The Nevis Mobile Authentication solutions support the following mechanisms:
Surrogate Basic Attestation
Surrogate Basic Attestation is the default mechanism used and is supported by both Android and iOS authenticators. The attestation is self-signed, using the private key that corresponds to the public key included in the attestation object.
This approach ensures broad compatibility across platforms, requiring only secure hardware to store the key material.
Full Basic Attestation
Full Basic Attestation is supported exclusively by the Android SDK. It uses a hardware-stored key in the Trusted Execution Environment (TEE) to sign the attestation object, which is then verified against Google’s root certificates stored in the backend’s metadata file.
The primary advantage of Full Basic Attestation is its ability to guarantee that the key material resides in secure, certified hardware, which is verified during the registration process.
While Full Basic Attestation provides significant security benefits on Android, it has drawbacks, particularly a reduced pool of supported devices.
Device Compatibility
Full Basic Attestation is only compatible with Android devices that have Google-certified TEEs.

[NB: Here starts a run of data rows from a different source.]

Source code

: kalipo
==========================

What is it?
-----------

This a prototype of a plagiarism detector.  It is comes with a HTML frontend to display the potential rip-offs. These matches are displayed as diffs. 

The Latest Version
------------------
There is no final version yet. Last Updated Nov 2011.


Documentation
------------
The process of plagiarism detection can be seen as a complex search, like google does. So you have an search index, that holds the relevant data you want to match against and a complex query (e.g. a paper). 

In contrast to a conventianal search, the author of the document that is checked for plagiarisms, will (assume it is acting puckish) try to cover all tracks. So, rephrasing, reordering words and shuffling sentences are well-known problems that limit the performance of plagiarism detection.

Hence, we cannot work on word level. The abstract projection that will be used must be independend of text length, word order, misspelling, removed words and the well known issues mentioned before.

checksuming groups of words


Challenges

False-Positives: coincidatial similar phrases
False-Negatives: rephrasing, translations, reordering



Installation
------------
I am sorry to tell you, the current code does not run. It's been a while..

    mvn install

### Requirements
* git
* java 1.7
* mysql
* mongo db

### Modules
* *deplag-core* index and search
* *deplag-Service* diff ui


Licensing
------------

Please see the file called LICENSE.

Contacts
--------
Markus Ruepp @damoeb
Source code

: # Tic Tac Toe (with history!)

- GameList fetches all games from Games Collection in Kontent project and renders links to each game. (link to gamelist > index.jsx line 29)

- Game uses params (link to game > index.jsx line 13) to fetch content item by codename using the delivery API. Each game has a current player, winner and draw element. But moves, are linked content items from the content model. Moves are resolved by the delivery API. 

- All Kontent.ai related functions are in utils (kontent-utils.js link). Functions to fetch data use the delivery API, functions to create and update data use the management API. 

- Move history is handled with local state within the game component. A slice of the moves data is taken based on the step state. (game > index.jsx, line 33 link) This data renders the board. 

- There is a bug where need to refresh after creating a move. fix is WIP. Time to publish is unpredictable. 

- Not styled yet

While the majority of Android devices meet this requirement, there are notable exceptions:
- Huawei devices, which lack Google-certified hardware due to trade restrictions.
- Certain (older) models from other vendors within the fragmented Android ecosystem.

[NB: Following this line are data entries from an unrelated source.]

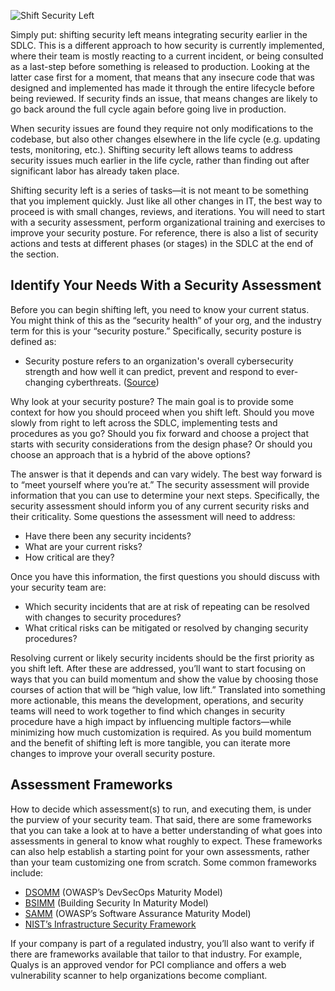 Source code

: ![Shift Security Left](/assets/images/headers/shift_left.png)

Simply put: shifting security left means integrating security earlier in the SDLC. This is a different approach to how security is currently implemented, where their team is mostly reacting to a current incident, or being consulted as a last-step before something is released to production. Looking at the latter case first for a moment, that means that any insecure code that was designed and implemented has made it through the entire lifecycle before being reviewed. If security finds an issue, that means changes are likely to go back around the full cycle again before going live in production.

When security issues are found they require not only modifications to the codebase, but also other changes elsewhere in the life cycle (e.g. updating tests, monitoring, etc.). Shifting security left allows teams to address security issues much earlier in the life cycle, rather than finding out after significant labor has already taken place.

Shifting security left is a series of tasks—it is not meant to be something that you implement quickly. Just like all other changes in IT, the best way to proceed is with small changes, reviews, and iterations. You will need to start with a security assessment, perform organizational training and exercises to improve your security posture. For reference, there is also a list of security actions and tests at different phases (or stages) in the SDLC at the end of the section.

## Identify Your Needs With a Security Assessment

Before you can begin shifting left, you need to know your current status. You might think of this as the “security health” of your org, and the industry term for this is your “security posture.” Specifically, security posture is defined as:

 * Security posture refers to an organization's overall cybersecurity strength and how well it can predict, prevent and respond to ever-changing cyberthreats. ([Source](https://searchsecurity.techtarget.com/definition/security-posture))

Why look at your security posture? The main goal is to provide some context for how you should proceed when you shift left. Should you move slowly from right to left across the SDLC, implementing tests and procedures as you go? Should you fix forward and choose a project that starts with security considerations from the design phase? Or should you choose an approach that is a hybrid of the above options?

The answer is that it depends and can vary widely. The best way forward is to “meet yourself where you’re at.” The security assessment will provide information that you can use to determine your next steps. Specifically, the security assessment should inform you of any current security risks and their criticality. Some questions the assessment will need to address:

* Have there been any security incidents?
* What are your current risks?
* How critical are they?

Once you have this information, the first questions you should discuss with your security team are:

* Which security incidents that are at risk of repeating can be resolved with changes to security procedures?
* What critical risks can be mitigated or resolved by changing security procedures?

Resolving current or likely security incidents should be the first priority as you shift left. After these are addressed, you’ll want to start focusing on ways that you can build momentum and show the value by choosing those courses of action that will be “high value, low lift.” Translated into something more actionable, this means the development, operations, and security teams will need to work together to find which changes in security procedure have a high impact by influencing multiple factors—while minimizing how much customization is required. As you build momentum and the benefit of shifting left is more tangible, you can iterate more changes to improve your overall security posture.

## Assessment Frameworks

How to decide which assessment(s) to run, and executing them, is under the purview of your security team. That said, there are some frameworks that you can take a look at to have a better understanding of what goes into assessments in general to know what roughly to expect. These frameworks can also help establish a starting point for your own assessments, rather than your team customizing one from scratch. Some common frameworks include:

* [DSOMM](https://owasp.org/www-project-devsecops-maturity-model/) (OWASP’s DevSecOps Maturity Model)
* [BSIMM](https://www.bsimm.com/) (Building Security In Maturity Model)
* [SAMM](https://owasp.org/www-project-samm/) (OWASP’s Software Assurance Maturity Model)
* [NIST’s Infrastructure Security Framework](https://nvlpubs.nist.gov/nistpubs/CSWP/NIST.CSWP.04162018.pdf)

If your company is part of a regulated industry, you’ll also want to verify if there are frameworks available that tailor to that industry. For example, Qualys is an approved vendor for PCI compliance and offers a web vulnerability scanner to help organizations become compliant.
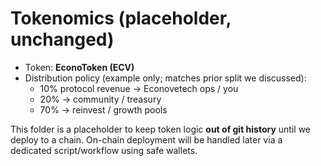 ﻿# Tokenomics (placeholder, unchanged)

- Token: **EconoToken (ECV)**
- Distribution policy (example only; matches prior split we discussed):
  - 10% protocol revenue → Econovetech ops / you
  - 20% → community / treasury
  - 70% → reinvest / growth pools

This folder is a placeholder to keep token logic **out of git history** until we deploy to a chain.
On-chain deployment will be handled later via a dedicated script/workflow using safe wallets.
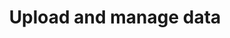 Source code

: ---
eleventyNavigation:
  key: Upload and manage data
  parent: How-to guides
  order: 3
layout: sub-navigation
title: Upload and manage data
includeInBreadcrumbs: true
description: 
aside:
  title: Aside
  content: | 
    A small portion of content that is **indirectly** related to the main content.
related:
  sections:
    - title: Related links
      items:
        - text: Layouts
          href: ../../layouts
        - text: Options
          href: ../../options
      subsections:
        - title: Eleventy documentation
          items:
          - text: Front matter data
            href: https://www.11ty.dev/docs/data-frontmatter/
--- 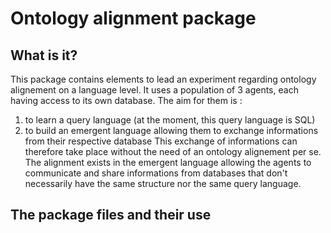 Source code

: # Ontology alignment package

## What is it? 

This package contains elements to lead an experiment regarding ontology alignement on a language level. It uses a population of 3 agents, each having access to its own database. The aim for them is :
1) to learn a query language (at the moment, this query language is SQL)
2) to build an emergent language allowing them to exchange informations from their respective database
This exchange of informations can therefore take place without the need of an ontology alignement per se. The alignment exists in the emergent language allowing the agents to communicate and share informations from databases that don't necessarily have the same structure nor the same query language. 

## The package files and their use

Because of this diversity, a comprehensive list of unsupported devices cannot be provided.
Verification Levels
The Nevis product supports multiple verification levels for Full Basic Attestation:
- Default: Verifies that the key material is stored in Google-certified hardware.

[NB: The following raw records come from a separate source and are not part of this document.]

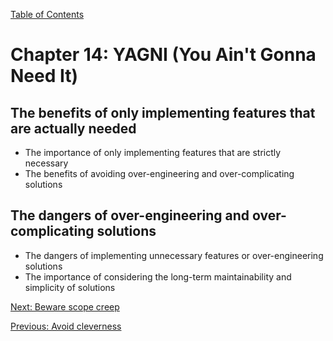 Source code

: [Table of Contents](README.md#table-of-Contents)

# Chapter 14: YAGNI (You Ain't Gonna Need It)
## The benefits of only implementing features that are actually needed
- The importance of only implementing features that are strictly necessary
- The benefits of avoiding over-engineering and over-complicating solutions

## The dangers of over-engineering and over-complicating solutions
- The dangers of implementing unnecessary features or over-engineering solutions
- The importance of considering the long-term maintainability and simplicity of solutions

[Next: Beware scope creep](Beware-scope-creep.md)

[Previous: Avoid cleverness](Avoid-cleverness.md)
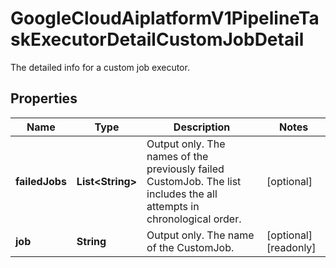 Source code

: 

# GoogleCloudAiplatformV1PipelineTaskExecutorDetailCustomJobDetail

The detailed info for a custom job executor.

## Properties

| Name | Type | Description | Notes |
|------------ | ------------- | ------------- | -------------|
|**failedJobs** | **List&lt;String&gt;** | Output only. The names of the previously failed CustomJob. The list includes the all attempts in chronological order. |  [optional] |
|**job** | **String** | Output only. The name of the CustomJob. |  [optional] [readonly] |



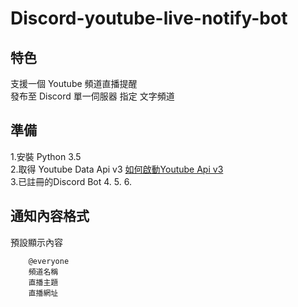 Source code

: # Discord-youtube-live-notify-bot


## 特色
支援一個 Youtube 頻道直播提醒 <br>
發布至 Discord 單一伺服器 指定 文字頻道<br>


## 準備
1.安裝 Python 3.5 <br>
2.取得 Youtube Data Api v3 [如何啟動Youtube Api v3](https://developers.google.com/youtube/v3/getting-started)<br>
3.已註冊的Discord Bot
4.
5.
6.
## 通知內容格式

預設顯示內容
        
        @everyone
        頻道名稱
        直播主題
        直播網址

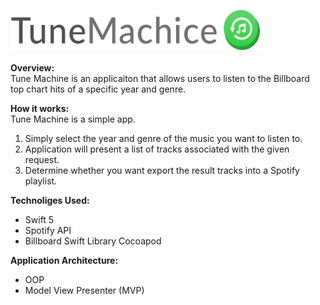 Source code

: <img src = "App-Logo.png" width = "399" height = "64"><br><br>
__Overview:__<br>
Tune Machine is an applicaiton that allows users to listen to the Billboard top chart hits of a specific year and genre.

__How it works:__<br>
Tune Machine is a simple app.
1. Simply select the year and genre of the music you want to listen to.
2. Application will present a list of tracks associated with the given request.
3. Determine whether you want export the result tracks into a Spotify playlist.

__Technoliges Used:__<br>
* Swift 5
* Spotify API 
* Billboard Swift Library Cocoapod

__Application Architecture:__<br>
* OOP
* Model View Presenter (MVP)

- Strict: Enforces additional checks, increasing security at the cost of further narrowing the pool of supported devices:
- Boot state is verified.
- The device bootloader is locked.
- The Keymaster version is 2 or newer.
- The Keymaster security level is either TEE or StrongBox.
Comparison
The table below compares the two attestation mechanisms in the Nevis Mobile Authentication SDK:
| Surrogate Basic | Full Basic | |
|---|---|---|
| Android | ✅ | ✅ |
| iOS | ✅ | ❌ |
| Attestation signature | Self-signed | TEE certificate |
| Secure hardware proof | ❌ | ✅ |
| Mobile device requirements | Secure hardware (TEE/Secure Enclave) | Google-certified secure hardware |
| Android OS version | 7+ | 8+ |
| iOS OS version | 12.4+ | ❌ |
| Nevis Identity Suite version | 2.202105.x+ | 7.2411.0.x+ |
| Mobile SDK version | all | 3.8.x+ |
Additional Resources
- Authenticator attestation is controlled via policies, the policy configuration examples show you how to configure the different attestation mechanisms.
- The Full Basic Attestation verification level is controlled via nevisFIDO instance configuration.